Kolejna wypowiedź: „Trzeba mieć mocno nierówno pod sufitem, skoro myśli się, że wszyscy ze stu osób obecnych na sali, którzy wydali gruby hajs na jakieś młemłanie o pierdołach, po wyjściu zaczną zmieniać swoje życie, ruchać na potęgę i zarabiać tyle, że (…)”
A kto powiedział, że wszyscy dokonają zmiany? Że wszyscy mają równe szanse? To nie jest tak, że wszyscy na sądzie ostatecznym mają obowiązek wejść do raju. Ty jesteś sam odpowiedzialny za swoją TRANSFORMACJĘ, nikt inny. Tak samo jak za swoje życie. Możesz pójść na taki event, „nie zanurzyć” się w nim, pohejcić w myślach, a potem mieć pretensje do całego świata, że „ONI MNIE NIE ZMIENILI, BUUU…”. Takie pretensje do rozwoju osobistego są dokładnie tym samym, co pretensje miłych kolesi beta, że kobiety wolą innych, tych niedobrych badboyów, a oni (beta) przecież są też tacy fajni.
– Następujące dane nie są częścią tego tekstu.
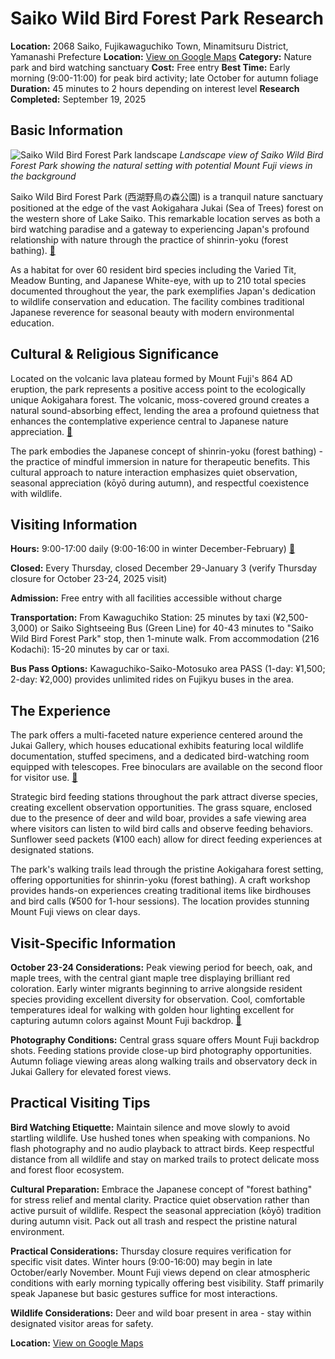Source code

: # Saiko Wild Bird Forest Park Research

**Location:** 2068 Saiko, Fujikawaguchiko Town, Minamitsuru District, Yamanashi Prefecture
**Location:** [View on Google Maps](https://maps.google.com/maps?q=35.498398,138.6536526)
**Category:** Nature park and bird watching sanctuary
**Cost:** Free entry
**Best Time:** Early morning (9:00-11:00) for peak bird activity; late October for autumn foliage
**Duration:** 45 minutes to 2 hours depending on interest level
**Research Completed:** September 19, 2025

## Basic Information

![Saiko Wild Bird Forest Park landscape](http://video.mustlovejapan.com/video/YL056.flv.jpg)
*Landscape view of Saiko Wild Bird Forest Park showing the natural setting with potential Mount Fuji views in the background*

Saiko Wild Bird Forest Park (西湖野鳥の森公園) is a tranquil nature sanctuary positioned at the edge of the vast Aokigahara Jukai (Sea of Trees) forest on the western shore of Lake Saiko. This remarkable location serves as both a bird watching paradise and a gateway to experiencing Japan's profound relationship with nature through the practice of shinrin-yoku (forest bathing). [🔗](https://fujisan.ne.jp/en/pages/345/)

As a habitat for over 60 resident bird species including the Varied Tit, Meadow Bunting, and Japanese White-eye, with up to 210 total species documented throughout the year, the park exemplifies Japan's dedication to wildlife conservation and education. The facility combines traditional Japanese reverence for seasonal beauty with modern environmental education.

## Cultural & Religious Significance

Located on the volcanic lava plateau formed by Mount Fuji's 864 AD eruption, the park represents a positive access point to the ecologically unique Aokigahara forest. The volcanic, moss-covered ground creates a natural sound-absorbing effect, lending the area a profound quietness that enhances the contemplative experience central to Japanese nature appreciation. [🔗](https://www.yamanashi-kankou.jp/english/explore-by-area/fujisan-fujigoko/saiko-wild-birds-park.html)

The park embodies the Japanese concept of shinrin-yoku (forest bathing) - the practice of mindful immersion in nature for therapeutic benefits. This cultural approach to nature interaction emphasizes quiet observation, seasonal appreciation (kōyō during autumn), and respectful coexistence with wildlife.

## Visiting Information

**Hours:** 9:00-17:00 daily (9:00-16:00 in winter December-February) [🔗](https://fujisan.ne.jp/en/pages/345/)

**Closed:** Every Thursday, closed December 29-January 3 (verify Thursday closure for October 23-24, 2025 visit)

**Admission:** Free entry with all facilities accessible without charge

**Transportation:** From Kawaguchiko Station: 25 minutes by taxi (¥2,500-3,000) or Saiko Sightseeing Bus (Green Line) for 40-43 minutes to "Saiko Wild Bird Forest Park" stop, then 1-minute walk. From accommodation (216 Kodachi): 15-20 minutes by car or taxi.

**Bus Pass Options:** Kawaguchiko-Saiko-Motosuko area PASS (1-day: ¥1,500; 2-day: ¥2,000) provides unlimited rides on Fujikyu buses in the area.

## The Experience

The park offers a multi-faceted nature experience centered around the Jukai Gallery, which houses educational exhibits featuring local wildlife documentation, stuffed specimens, and a dedicated bird-watching room equipped with telescopes. Free binoculars are available on the second floor for visitor use. [🔗](https://www.mustlovejapan.com/subject/lake_sai_wild_bird_forest/)

Strategic bird feeding stations throughout the park attract diverse species, creating excellent observation opportunities. The grass square, enclosed due to the presence of deer and wild boar, provides a safe viewing area where visitors can listen to wild bird calls and observe feeding behaviors. Sunflower seed packets (¥100 each) allow for direct feeding experiences at designated stations.

The park's walking trails lead through the pristine Aokigahara forest setting, offering opportunities for shinrin-yoku (forest bathing). A craft workshop provides hands-on experiences creating traditional items like birdhouses and bird calls (¥500 for 1-hour sessions). The location provides stunning Mount Fuji views on clear days.

## Visit-Specific Information

**October 23-24 Considerations:** Peak viewing period for beech, oak, and maple trees, with the central giant maple tree displaying brilliant red coloration. Early winter migrants beginning to arrive alongside resident species providing excellent diversity for observation. Cool, comfortable temperatures ideal for walking with golden hour lighting excellent for capturing autumn colors against Mount Fuji backdrop. [🔗](https://en.kawaguchiko.net/park-en/yachonomori/)

**Photography Conditions:** Central grass square offers Mount Fuji backdrop shots. Feeding stations provide close-up bird photography opportunities. Autumn foliage viewing areas along walking trails and observatory deck in Jukai Gallery for elevated forest views.

## Practical Visiting Tips

**Bird Watching Etiquette:** Maintain silence and move slowly to avoid startling wildlife. Use hushed tones when speaking with companions. No flash photography and no audio playback to attract birds. Keep respectful distance from all wildlife and stay on marked trails to protect delicate moss and forest floor ecosystem.

**Cultural Preparation:** Embrace the Japanese concept of "forest bathing" for stress relief and mental clarity. Practice quiet observation rather than active pursuit of wildlife. Respect the seasonal appreciation (kōyō) tradition during autumn visit. Pack out all trash and respect the pristine natural environment.

**Practical Considerations:** Thursday closure requires verification for specific visit dates. Winter hours (9:00-16:00) may begin in late October/early November. Mount Fuji views depend on clear atmospheric conditions with early morning typically offering best visibility. Staff primarily speak Japanese but basic gestures suffice for most interactions.

**Wildlife Considerations:** Deer and wild boar present in area - stay within designated visitor areas for safety.

**Location:** [View on Google Maps](https://maps.google.com/?q=2068+Saiko,+Fujikawaguchiko+Town,+Minamitsuru+District,+Yamanashi+Prefecture)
No i przecież mama im od dziecka mówiła, że są przystojni…
Pamiętam jak pod filmem hejtującym Bruneta jakiś jego były fan kulturysta napisał „Kiedyś uważałem go za człowieka niewyobrażalnego sukcesu, chciałem być taki jaki on. A teraz po tym filmie wiem jak się myliłem i jaki byłem głupi”. Pomyślałem „chyba nadal jesteś niewyobrażalnie głupi”. Tak jak koleś zrobił sobie w głowie obraz Bruneta jako niemal Boga biznesu, tam samo łatwo sobie zniszczył obraz w głowie filmikiem krytykującym go. Jak słabym trzeba być mentalnie (chorągiewka na wietrze), aby pod wpływem jednego filmiku zmieniać obraz drugiej osoby jak w kalejdoskopie. To nie Brunet robi sobie obraz siebie w Twojej głowie (no ok, po części), to TY SAM sobie to robisz w głowie. Ja zawsze podchodzę do ludzi lepszych w czymś ode mnie w ten sposób „Ok, czego mogę się nauczyć od tej osoby?”. Nie traktuję nikogo wyżej ode mnie, nie staję się fanboyem, biorę to co uważam za wartościowe dla mnie. Nie fascynuję się ludźmi po to, aby po kilku miesiącach z płaczem pisać w necie „on nie jest taki cool jak myślałem! Świat jest złym miejscem!! Ludzie są źli!!”.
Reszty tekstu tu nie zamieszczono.